Ce drame, il est sur quoi ?
Sur l’académicien belge qui arrive à Wrocław pour enseigner et qui n’est pas au courant de tous les points sensibles dans l’esprit des Polonais. Nous voyons à la fois sa maladresse et la Pologne présentée de son point de vue. C’est l’antihéros : il est maladroit, non pas comme Don Quichotte, mais il commet toutes les fautes possibles, en plus il les fait de bonne volonté. Il n’a pas assez réfléchi ce que signifiait d’être un étranger et il fait beaucoup de gaffes concernant la religion ou concernant les relations à l’université.

D’où vient le titre « Notre Pape » ?
Quand j’écrivais ce texte, j’ai eu l’impression que tout le monde parlait sur le pape qui est décédé récemment.

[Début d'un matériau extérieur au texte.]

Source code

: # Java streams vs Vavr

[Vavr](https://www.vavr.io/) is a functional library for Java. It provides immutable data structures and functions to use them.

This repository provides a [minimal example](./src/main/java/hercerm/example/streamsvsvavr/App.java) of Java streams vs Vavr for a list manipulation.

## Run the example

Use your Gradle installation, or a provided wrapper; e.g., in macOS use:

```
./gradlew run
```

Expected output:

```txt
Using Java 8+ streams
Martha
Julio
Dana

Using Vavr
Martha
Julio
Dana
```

Quand j’ai demandé aux gens choisis par hasard à Wrocław ce qui est important pour eux et associé à la Pologne, ils donnaient dans quatre-vingt-dix pourcents la même réponse : « notre pape ». C’est pourquoi le pape est devenu pour moi en quelque sort une icône de la culture polonaise contemporaine.

Vous mentionnez monsieur Marek Hłasko parmi vos inspirations littéraires
Quand j’étais adolescent et on m’a expulsé de l’école, deux polonaises m’ont aidé énormément. L’une était une choréographe, l’autre une sculptrice. Cette dernière m’a dit : « Tu devrais lire Hłasko”. Bien qu’il ait écrit sur les années 50 en Pologne et moi, je lisais ses livres dans les années 80 aux Pays Bas, cela a été pour moi une véritable révélation. On l’appelait « James Dean de la littérature polonaise » et moi, je le prenais tout simplement pour un grand auteur. J’ai été fasciné par son style, le sens de l’humour sombre, l’énergie émanant de ses paroles. En disant littéralement, j’ai avalé "Drugie zabicie psa" (« Deuxième assassinat du chien »), "Ósmy dzień tygodnia" (« Le huitième jour de la semaine »), "Następny do raju" (« Suivant au paradis ») ou une courte histoire "Opowiem wam o Ester" (« Je vais vous parler d’Esther »). J’apprécie beaucoup aussi la poésie polonaise, je lis du Miłosz, Herbert, Różewicz ou Zagajewski.

Le premier roman d’Arnon Grunberg « Lundis bleus » est devenu un best-seller et il a été traduit en 13 langues. Un seul livre traduit en polonais est un livre « Douleur fantôme ». Il écrit également sous le pseudonyme de Marek van der Jagt.